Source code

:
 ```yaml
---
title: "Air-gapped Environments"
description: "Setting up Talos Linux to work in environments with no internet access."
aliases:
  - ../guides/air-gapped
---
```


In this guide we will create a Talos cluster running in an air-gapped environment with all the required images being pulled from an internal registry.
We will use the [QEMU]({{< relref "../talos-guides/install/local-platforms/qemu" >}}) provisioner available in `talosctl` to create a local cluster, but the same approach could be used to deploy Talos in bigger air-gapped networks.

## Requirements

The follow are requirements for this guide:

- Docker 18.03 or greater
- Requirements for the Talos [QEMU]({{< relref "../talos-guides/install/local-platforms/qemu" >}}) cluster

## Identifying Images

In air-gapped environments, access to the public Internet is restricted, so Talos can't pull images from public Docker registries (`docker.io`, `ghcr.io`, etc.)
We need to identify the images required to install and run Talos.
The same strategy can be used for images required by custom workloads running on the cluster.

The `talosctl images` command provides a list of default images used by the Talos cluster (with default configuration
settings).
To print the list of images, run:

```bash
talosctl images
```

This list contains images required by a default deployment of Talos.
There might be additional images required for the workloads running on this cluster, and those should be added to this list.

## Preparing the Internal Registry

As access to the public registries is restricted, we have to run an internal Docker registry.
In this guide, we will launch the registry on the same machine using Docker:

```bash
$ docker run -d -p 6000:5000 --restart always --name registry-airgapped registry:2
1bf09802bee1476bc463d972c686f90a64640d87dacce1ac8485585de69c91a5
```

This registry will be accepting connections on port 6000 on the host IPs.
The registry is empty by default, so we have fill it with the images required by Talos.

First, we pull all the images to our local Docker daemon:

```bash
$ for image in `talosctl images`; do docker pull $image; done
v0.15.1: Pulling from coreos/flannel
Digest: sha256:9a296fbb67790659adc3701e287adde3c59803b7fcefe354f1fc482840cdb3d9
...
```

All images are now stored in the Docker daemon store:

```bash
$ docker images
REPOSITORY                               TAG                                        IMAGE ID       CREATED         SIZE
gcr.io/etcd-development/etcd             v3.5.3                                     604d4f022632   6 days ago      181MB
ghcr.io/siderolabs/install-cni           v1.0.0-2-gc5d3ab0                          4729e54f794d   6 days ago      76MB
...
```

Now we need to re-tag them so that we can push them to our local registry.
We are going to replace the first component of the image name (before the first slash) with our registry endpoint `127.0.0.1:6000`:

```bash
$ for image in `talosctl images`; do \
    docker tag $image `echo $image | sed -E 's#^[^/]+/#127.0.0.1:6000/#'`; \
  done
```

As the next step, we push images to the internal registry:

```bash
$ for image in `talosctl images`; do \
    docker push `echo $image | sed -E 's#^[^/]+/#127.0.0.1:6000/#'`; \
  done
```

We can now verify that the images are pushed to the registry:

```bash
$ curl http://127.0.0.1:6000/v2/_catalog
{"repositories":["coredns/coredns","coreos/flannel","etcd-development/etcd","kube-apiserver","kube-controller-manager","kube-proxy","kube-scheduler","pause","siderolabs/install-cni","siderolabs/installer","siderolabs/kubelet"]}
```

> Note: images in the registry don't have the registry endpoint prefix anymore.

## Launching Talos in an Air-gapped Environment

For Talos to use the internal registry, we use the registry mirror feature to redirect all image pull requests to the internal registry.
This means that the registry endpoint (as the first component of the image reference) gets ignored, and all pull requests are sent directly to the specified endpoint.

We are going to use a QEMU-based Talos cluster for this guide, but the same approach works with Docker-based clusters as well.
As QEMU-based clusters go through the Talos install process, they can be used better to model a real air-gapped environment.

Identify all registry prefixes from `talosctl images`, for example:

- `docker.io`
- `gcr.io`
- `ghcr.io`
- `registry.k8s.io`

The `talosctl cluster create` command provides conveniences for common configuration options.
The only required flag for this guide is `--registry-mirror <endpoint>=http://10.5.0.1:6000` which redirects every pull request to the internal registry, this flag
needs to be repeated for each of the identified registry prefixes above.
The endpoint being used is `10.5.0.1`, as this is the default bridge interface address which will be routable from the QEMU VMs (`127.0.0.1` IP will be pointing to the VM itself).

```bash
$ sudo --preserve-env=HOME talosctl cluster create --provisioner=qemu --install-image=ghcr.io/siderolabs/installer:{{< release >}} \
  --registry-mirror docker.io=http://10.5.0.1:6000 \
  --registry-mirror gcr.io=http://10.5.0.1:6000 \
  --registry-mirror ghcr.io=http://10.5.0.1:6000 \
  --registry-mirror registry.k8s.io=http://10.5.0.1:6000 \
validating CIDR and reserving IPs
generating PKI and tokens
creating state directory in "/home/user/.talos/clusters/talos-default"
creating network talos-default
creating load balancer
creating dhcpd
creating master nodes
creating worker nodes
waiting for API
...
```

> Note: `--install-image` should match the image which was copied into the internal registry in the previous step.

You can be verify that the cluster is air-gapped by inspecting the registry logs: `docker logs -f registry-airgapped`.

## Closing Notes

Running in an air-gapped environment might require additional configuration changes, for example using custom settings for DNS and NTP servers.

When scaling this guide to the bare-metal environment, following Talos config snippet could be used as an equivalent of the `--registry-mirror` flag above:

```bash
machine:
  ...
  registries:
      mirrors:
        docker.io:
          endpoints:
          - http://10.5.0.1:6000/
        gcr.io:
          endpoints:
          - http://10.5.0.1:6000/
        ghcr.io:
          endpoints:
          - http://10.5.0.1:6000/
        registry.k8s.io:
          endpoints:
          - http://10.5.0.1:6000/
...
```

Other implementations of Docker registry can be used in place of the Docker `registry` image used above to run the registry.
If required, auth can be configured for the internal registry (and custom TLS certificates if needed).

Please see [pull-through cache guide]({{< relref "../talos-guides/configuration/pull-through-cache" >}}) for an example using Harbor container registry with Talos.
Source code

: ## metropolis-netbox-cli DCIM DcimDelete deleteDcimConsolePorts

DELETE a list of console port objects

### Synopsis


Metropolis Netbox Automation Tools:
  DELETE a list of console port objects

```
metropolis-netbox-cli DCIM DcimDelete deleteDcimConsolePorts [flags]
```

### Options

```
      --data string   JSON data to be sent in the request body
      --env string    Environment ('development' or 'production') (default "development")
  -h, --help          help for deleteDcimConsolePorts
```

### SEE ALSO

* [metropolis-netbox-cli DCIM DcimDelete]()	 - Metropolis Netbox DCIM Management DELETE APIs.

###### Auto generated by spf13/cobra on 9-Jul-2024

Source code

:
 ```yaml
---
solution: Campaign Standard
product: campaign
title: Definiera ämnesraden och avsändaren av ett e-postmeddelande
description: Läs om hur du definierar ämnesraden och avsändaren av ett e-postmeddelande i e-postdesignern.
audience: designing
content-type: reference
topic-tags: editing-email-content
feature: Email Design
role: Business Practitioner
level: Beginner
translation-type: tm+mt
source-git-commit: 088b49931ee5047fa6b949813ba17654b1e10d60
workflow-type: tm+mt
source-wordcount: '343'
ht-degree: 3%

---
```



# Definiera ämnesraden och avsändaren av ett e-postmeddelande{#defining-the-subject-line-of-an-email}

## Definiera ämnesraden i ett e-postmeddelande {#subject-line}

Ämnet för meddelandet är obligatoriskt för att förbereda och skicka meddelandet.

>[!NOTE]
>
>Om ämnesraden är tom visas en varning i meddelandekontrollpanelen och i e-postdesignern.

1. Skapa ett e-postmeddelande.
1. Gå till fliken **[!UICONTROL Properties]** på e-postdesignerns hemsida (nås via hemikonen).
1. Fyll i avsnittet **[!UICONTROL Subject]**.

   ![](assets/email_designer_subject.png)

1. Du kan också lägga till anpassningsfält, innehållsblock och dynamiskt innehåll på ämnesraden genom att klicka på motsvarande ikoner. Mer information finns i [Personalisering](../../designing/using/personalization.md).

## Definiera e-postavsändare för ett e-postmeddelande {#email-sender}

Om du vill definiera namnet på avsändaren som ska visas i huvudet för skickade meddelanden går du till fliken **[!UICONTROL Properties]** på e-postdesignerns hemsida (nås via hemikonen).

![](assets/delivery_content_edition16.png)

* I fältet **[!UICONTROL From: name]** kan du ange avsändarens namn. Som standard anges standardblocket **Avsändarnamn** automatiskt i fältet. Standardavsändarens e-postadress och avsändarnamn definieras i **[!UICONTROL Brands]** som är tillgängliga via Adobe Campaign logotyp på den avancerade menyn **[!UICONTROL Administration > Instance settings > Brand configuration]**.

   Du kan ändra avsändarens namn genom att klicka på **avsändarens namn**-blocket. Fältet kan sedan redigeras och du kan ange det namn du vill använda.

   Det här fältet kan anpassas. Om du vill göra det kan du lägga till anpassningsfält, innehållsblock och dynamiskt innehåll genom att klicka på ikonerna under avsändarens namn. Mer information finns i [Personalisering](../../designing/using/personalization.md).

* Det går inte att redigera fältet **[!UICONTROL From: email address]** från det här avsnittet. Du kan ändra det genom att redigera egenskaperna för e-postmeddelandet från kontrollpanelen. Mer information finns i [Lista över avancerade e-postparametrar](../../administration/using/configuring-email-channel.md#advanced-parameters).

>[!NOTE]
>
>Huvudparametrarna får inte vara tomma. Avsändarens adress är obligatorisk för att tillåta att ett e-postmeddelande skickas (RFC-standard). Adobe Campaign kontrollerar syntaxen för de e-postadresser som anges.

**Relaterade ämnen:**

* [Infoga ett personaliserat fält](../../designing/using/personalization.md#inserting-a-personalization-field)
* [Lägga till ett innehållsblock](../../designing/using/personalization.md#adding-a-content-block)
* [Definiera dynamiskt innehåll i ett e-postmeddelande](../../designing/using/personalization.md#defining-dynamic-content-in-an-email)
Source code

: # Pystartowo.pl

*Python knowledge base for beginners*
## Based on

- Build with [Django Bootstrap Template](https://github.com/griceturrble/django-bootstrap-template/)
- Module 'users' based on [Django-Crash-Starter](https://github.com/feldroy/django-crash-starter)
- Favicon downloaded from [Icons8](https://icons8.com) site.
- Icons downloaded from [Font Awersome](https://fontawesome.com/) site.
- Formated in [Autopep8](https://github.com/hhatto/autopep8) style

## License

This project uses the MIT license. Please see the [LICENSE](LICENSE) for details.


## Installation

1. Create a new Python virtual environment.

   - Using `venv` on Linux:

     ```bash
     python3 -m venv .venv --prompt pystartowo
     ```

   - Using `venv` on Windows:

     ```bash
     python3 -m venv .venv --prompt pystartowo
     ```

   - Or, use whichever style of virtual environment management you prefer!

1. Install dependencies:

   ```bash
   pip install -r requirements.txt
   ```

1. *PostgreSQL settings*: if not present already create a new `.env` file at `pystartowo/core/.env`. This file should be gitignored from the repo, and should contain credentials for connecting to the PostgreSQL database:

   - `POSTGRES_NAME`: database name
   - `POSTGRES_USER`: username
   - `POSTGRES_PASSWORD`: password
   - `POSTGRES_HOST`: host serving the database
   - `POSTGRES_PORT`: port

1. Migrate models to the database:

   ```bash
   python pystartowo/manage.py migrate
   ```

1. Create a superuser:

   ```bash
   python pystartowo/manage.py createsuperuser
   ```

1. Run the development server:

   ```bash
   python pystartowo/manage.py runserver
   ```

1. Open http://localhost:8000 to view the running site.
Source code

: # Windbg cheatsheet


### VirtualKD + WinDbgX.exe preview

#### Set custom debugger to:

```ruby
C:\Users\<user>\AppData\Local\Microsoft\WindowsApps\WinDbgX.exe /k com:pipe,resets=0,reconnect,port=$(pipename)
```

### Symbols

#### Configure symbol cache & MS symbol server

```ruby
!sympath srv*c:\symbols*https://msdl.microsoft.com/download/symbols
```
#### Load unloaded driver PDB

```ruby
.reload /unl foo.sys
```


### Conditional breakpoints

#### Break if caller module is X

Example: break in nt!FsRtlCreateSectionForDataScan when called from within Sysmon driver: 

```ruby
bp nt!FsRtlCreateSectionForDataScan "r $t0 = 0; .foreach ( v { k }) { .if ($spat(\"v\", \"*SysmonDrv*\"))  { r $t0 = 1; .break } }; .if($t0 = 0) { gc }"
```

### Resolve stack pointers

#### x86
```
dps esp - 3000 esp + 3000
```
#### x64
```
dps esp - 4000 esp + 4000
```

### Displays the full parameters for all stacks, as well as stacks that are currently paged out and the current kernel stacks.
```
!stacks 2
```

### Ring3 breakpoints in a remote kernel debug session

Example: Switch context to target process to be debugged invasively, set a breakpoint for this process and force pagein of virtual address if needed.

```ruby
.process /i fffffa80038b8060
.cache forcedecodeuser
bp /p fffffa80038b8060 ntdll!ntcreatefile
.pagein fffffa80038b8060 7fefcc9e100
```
= = = = =
• YOUR OBJECTIVE
Scan the listing above and copy all lines containing the word "site".

• ANSWER BOX
- Favicon downloaded from [Icons8](https://icons8.com) site.
- Icons downloaded from [Font Awersome](https://fontawesome.com/) site.
1. Open http://localhost:8000 to view the running site.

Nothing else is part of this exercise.